Gold is not the alternative. It is the absence of an alternative. The yuan has not won. The euro has not won. No fiat currency has won. Reserve managers are accumulating a metal that pays no yield, because no fiat issuer commands sufficient confidence to absorb what geopolitical risk would otherwise dislodge. The dollar’s status is no longer that of the unquestioned reserve. It has become first among the no longer trusted, which is structural decay rather than collapse.
The fourth payer sits here. The rest of the world absorbs the consequences through dollar denominated inflation that American policy exports, through the cost of holding gold as insurance, and through the buildout of parallel settlement infrastructure such as China’s CIPS and the mBridge platform. These are infrastructures, not currencies, and that distinction is precisely why the repricing of American hegemony continues. Washington’s problem is not that a successor exists. It is that the absence of a successor does not arrest the erosion of confidence.
The calendar has arrived
The next institutional inflection is already here.

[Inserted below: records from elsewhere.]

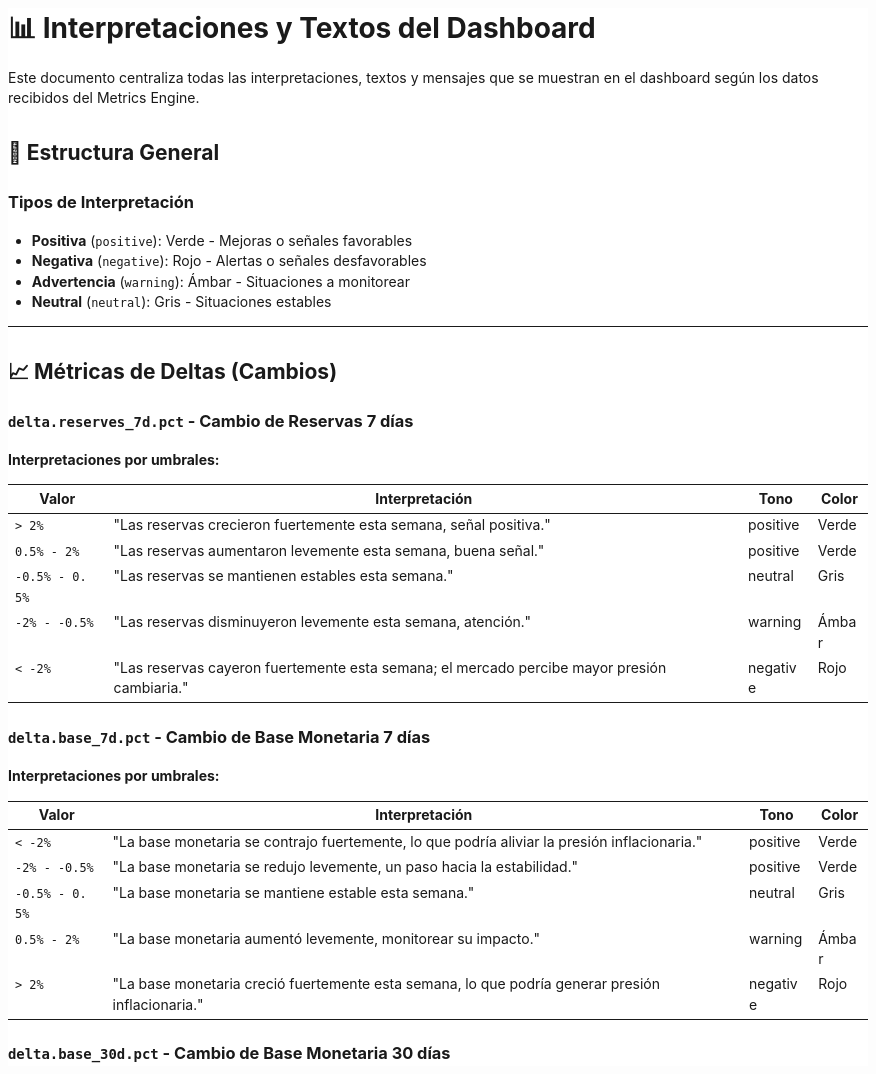 # 📊 Interpretaciones y Textos del Dashboard

Este documento centraliza todas las interpretaciones, textos y mensajes que se muestran en el dashboard según los datos recibidos del Metrics Engine.

## 🎯 Estructura General

### Tipos de Interpretación
- **Positiva** (`positive`): Verde - Mejoras o señales favorables
- **Negativa** (`negative`): Rojo - Alertas o señales desfavorables  
- **Advertencia** (`warning`): Ámbar - Situaciones a monitorear
- **Neutral** (`neutral`): Gris - Situaciones estables

---

## 📈 Métricas de Deltas (Cambios)

### `delta.reserves_7d.pct` - Cambio de Reservas 7 días

**Interpretaciones por umbrales:**

| Valor | Interpretación | Tono | Color |
|-------|----------------|------|-------|
| `> 2%` | "Las reservas crecieron fuertemente esta semana, señal positiva." | positive | Verde |
| `0.5% - 2%` | "Las reservas aumentaron levemente esta semana, buena señal." | positive | Verde |
| `-0.5% - 0.5%` | "Las reservas se mantienen estables esta semana." | neutral | Gris |
| `-2% - -0.5%` | "Las reservas disminuyeron levemente esta semana, atención." | warning | Ámbar |
| `< -2%` | "Las reservas cayeron fuertemente esta semana; el mercado percibe mayor presión cambiaria." | negative | Rojo |

### `delta.base_7d.pct` - Cambio de Base Monetaria 7 días

**Interpretaciones por umbrales:**

| Valor | Interpretación | Tono | Color |
|-------|----------------|------|-------|
| `< -2%` | "La base monetaria se contrajo fuertemente, lo que podría aliviar la presión inflacionaria." | positive | Verde |
| `-2% - -0.5%` | "La base monetaria se redujo levemente, un paso hacia la estabilidad." | positive | Verde |
| `-0.5% - 0.5%` | "La base monetaria se mantiene estable esta semana." | neutral | Gris |
| `0.5% - 2%` | "La base monetaria aumentó levemente, monitorear su impacto." | warning | Ámbar |
| `> 2%` | "La base monetaria creció fuertemente esta semana, lo que podría generar presión inflacionaria." | negative | Rojo |

### `delta.base_30d.pct` - Cambio de Base Monetaria 30 días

On 30 April 2026, Federal Reserve Chair Jerome Powell announced he would remain as Governor after his term as Chair ends on 15 May, the first such move since 1948. He stated explicitly that he had “no choice” but to stay and guard against further encroachments on the central bank’s independence. President Trump’s pick to replace him as Chair is Kevin Warsh. Treasury Secretary Scott Bessent called Powell’s decision a “violation of all Federal Reserve norms.” The political quality of this language, from a sitting Treasury Secretary toward a sitting Fed Governor, is itself a marker of how far the institutional terrain has moved.

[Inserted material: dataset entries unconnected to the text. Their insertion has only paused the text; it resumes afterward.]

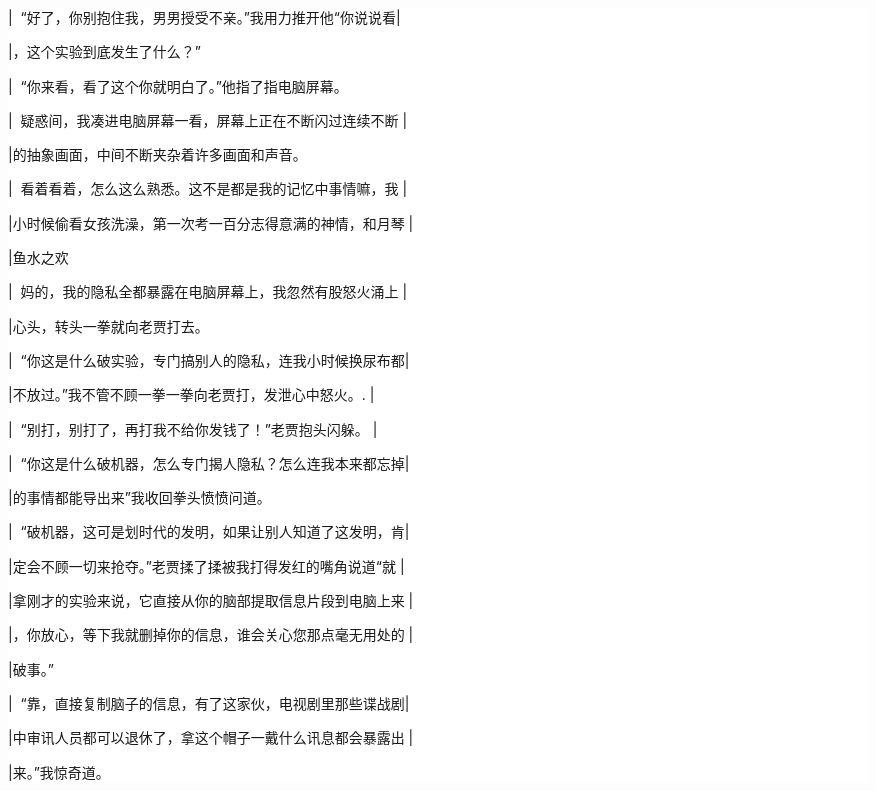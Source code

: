 |  “好了，你别抱住我，男男授受不亲。”我用力推开他“你说说看|

|，这个实验到底发生了什么？”

|  “你来看，看了这个你就明白了。”他指了指电脑屏幕。

|  疑惑间，我凑进电脑屏幕一看，屏幕上正在不断闪过连续不断 |

|的抽象画面，中间不断夹杂着许多画面和声音。

|  看着看着，怎么这么熟悉。这不是都是我的记忆中事情嘛，我 |

|小时候偷看女孩洗澡，第一次考一百分志得意满的神情，和月琴 |

|鱼水之欢

|  妈的，我的隐私全都暴露在电脑屏幕上，我忽然有股怒火涌上 |

|心头，转头一拳就向老贾打去。

|  “你这是什么破实验，专门搞别人的隐私，连我小时候换尿布都|

|不放过。”我不管不顾一拳一拳向老贾打，发泄心中怒火。. |

|  “别打，别打了，再打我不给你发钱了！”老贾抱头闪躲。 |

|  “你这是什么破机器，怎么专门揭人隐私？怎么连我本来都忘掉|

|的事情都能导出来”我收回拳头愤愤问道。

|  “破机器，这可是划时代的发明，如果让别人知道了这发明，肯|

|定会不顾一切来抢夺。”老贾揉了揉被我打得发红的嘴角说道“就 |

|拿刚才的实验来说，它直接从你的脑部提取信息片段到电脑上来 |

|，你放心，等下我就删掉你的信息，谁会关心您那点毫无用处的 |

|破事。”

|  “靠，直接复制脑子的信息，有了这家伙，电视剧里那些谍战剧|

|中审讯人员都可以退休了，拿这个帽子一戴什么讯息都会暴露出 |

|来。”我惊奇道。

Powell’s continued presence narrows the President’s room to reshape the Board. Unless another governor departs, no further vacancy opens until January 2028. The countermove is already visible. A Justice Department criminal investigation regarding renovations at Fed headquarters, dropped on 24 April but explicitly preserved as reopenable, provides the procedural basis for a potential for-cause removal action. The Supreme Court is concurrently reviewing the President’s August attempt to fire Governor Lisa Cook. The outcome of that case will determine whether monetary independence in any meaningful sense survives the next eighteen months.

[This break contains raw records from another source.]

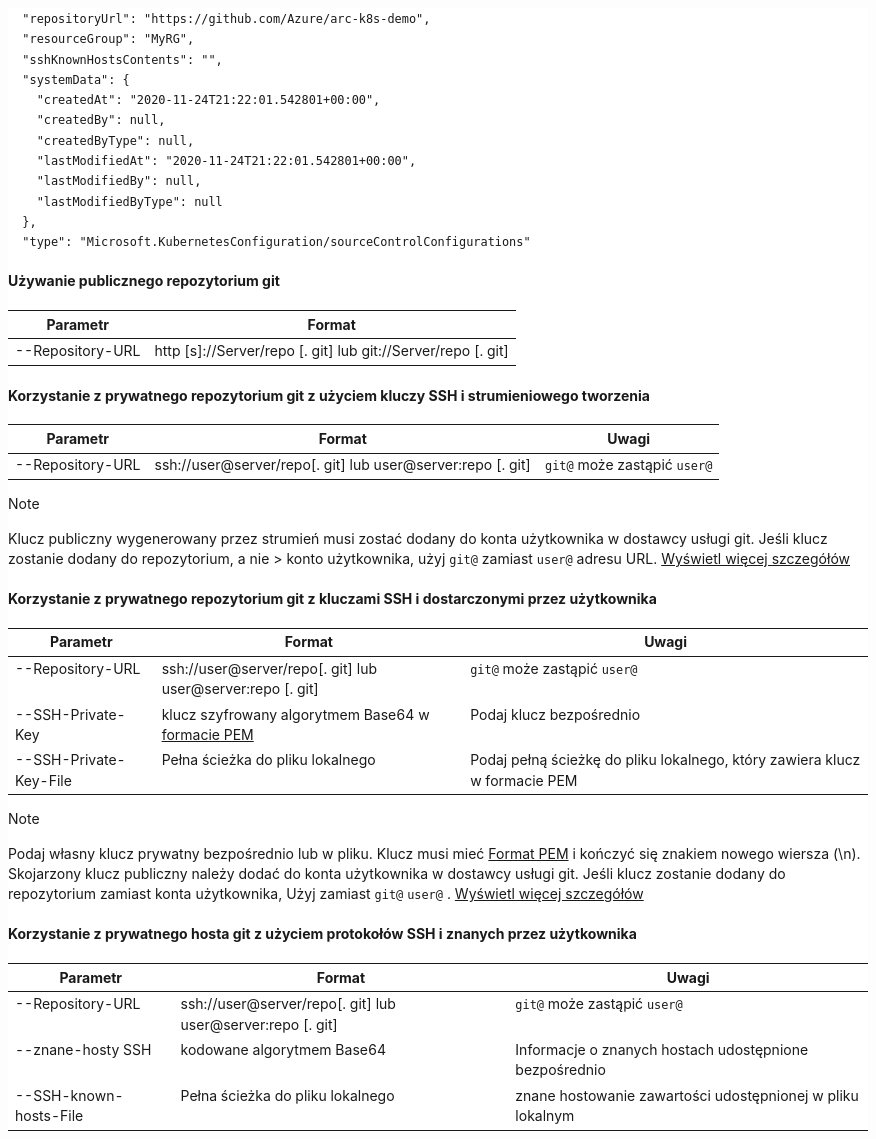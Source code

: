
 ```console
  "repositoryUrl": "https://github.com/Azure/arc-k8s-demo",
  "resourceGroup": "MyRG",
  "sshKnownHostsContents": "",
  "systemData": {
    "createdAt": "2020-11-24T21:22:01.542801+00:00",
    "createdBy": null,
    "createdByType": null,
    "lastModifiedAt": "2020-11-24T21:22:01.542801+00:00",
    "lastModifiedBy": null,
    "lastModifiedByType": null
  },
  "type": "Microsoft.KubernetesConfiguration/sourceControlConfigurations"
  ```

#### <a name="use-a-public-git-repo"></a>Używanie publicznego repozytorium git

| Parametr | Format |
| ------------- | ------------- |
| --Repository-URL | http [s]://Server/repo [. git] lub git://Server/repo [. git]

#### <a name="use-a-private-git-repo-with-ssh-and-flux-created-keys"></a>Korzystanie z prywatnego repozytorium git z użyciem kluczy SSH i strumieniowego tworzenia

| Parametr | Format | Uwagi
| ------------- | ------------- | ------------- |
| --Repository-URL | ssh://user@server/repo[. git] lub user@server:repo [. git] | `git@` może zastąpić `user@`

> [!NOTE]
> Klucz publiczny wygenerowany przez strumień musi zostać dodany do konta użytkownika w dostawcy usługi git. Jeśli klucz zostanie dodany do repozytorium, a nie > konto użytkownika, użyj `git@` zamiast `user@` adresu URL. [Wyświetl więcej szczegółów](#apply-configuration-from-a-private-git-repository)

#### <a name="use-a-private-git-repo-with-ssh-and-user-provided-keys"></a>Korzystanie z prywatnego repozytorium git z kluczami SSH i dostarczonymi przez użytkownika

| Parametr | Format | Uwagi |
| ------------- | ------------- | ------------- |
| --Repository-URL  | ssh://user@server/repo[. git] lub user@server:repo [. git] | `git@` może zastąpić `user@` |
| --SSH-Private-Key | klucz szyfrowany algorytmem Base64 w [formacie PEM](https://aka.ms/PEMformat) | Podaj klucz bezpośrednio |
| --SSH-Private-Key-File | Pełna ścieżka do pliku lokalnego | Podaj pełną ścieżkę do pliku lokalnego, który zawiera klucz w formacie PEM

> [!NOTE]
> Podaj własny klucz prywatny bezpośrednio lub w pliku. Klucz musi mieć [Format PEM](https://aka.ms/PEMformat) i kończyć się znakiem nowego wiersza (\n).  Skojarzony klucz publiczny należy dodać do konta użytkownika w dostawcy usługi git. Jeśli klucz zostanie dodany do repozytorium zamiast konta użytkownika, Użyj zamiast `git@` `user@` . [Wyświetl więcej szczegółów](#apply-configuration-from-a-private-git-repository)

#### <a name="use-a-private-git-host-with-ssh-and-user-provided-known-hosts"></a>Korzystanie z prywatnego hosta git z użyciem protokołów SSH i znanych przez użytkownika

| Parametr | Format | Uwagi |
| ------------- | ------------- | ------------- |
| --Repository-URL  | ssh://user@server/repo[. git] lub user@server:repo [. git] | `git@` może zastąpić `user@` |
| --znane-hosty SSH | kodowane algorytmem Base64 | Informacje o znanych hostach udostępnione bezpośrednio |
| --SSH-known-hosts-File | Pełna ścieżka do pliku lokalnego | znane hostowanie zawartości udostępnionej w pliku lokalnym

What to watch is institutional rather than market based. The Cook ruling. Whether the DOJ reopens the renovation investigation. The rhetoric of the Treasury Secretary around debt issuance and auction performance. New capital regulations that incentivise banks to hold Treasuries above current levels. Each marker shows how rapidly fiscal dominance hardens from de facto into de jure, and each accelerates the repricing of American hegemony.
The conditions of failure
There are conditions under which this reading fails. A sustained productivity surge from artificial intelligence at the scale its more credulous proponents claim could move the GDP denominator quickly enough to stabilise the debt ratio without monetary capture. A geopolitical settlement that resets reserve demand for U.S. assets, an unlikely Bretton Woods style arrangement, could shore up dollar legitimacy. A structural fiscal reform combining tax increases and entitlement adjustment could close the primary deficit. None of these is currently on the legislative calendar in Washington. Intellectual honesty requires acknowledging them all the same. The four payers remain the centre of the matter, and the bills keep arriving.
The American century did not end. It was refinanced.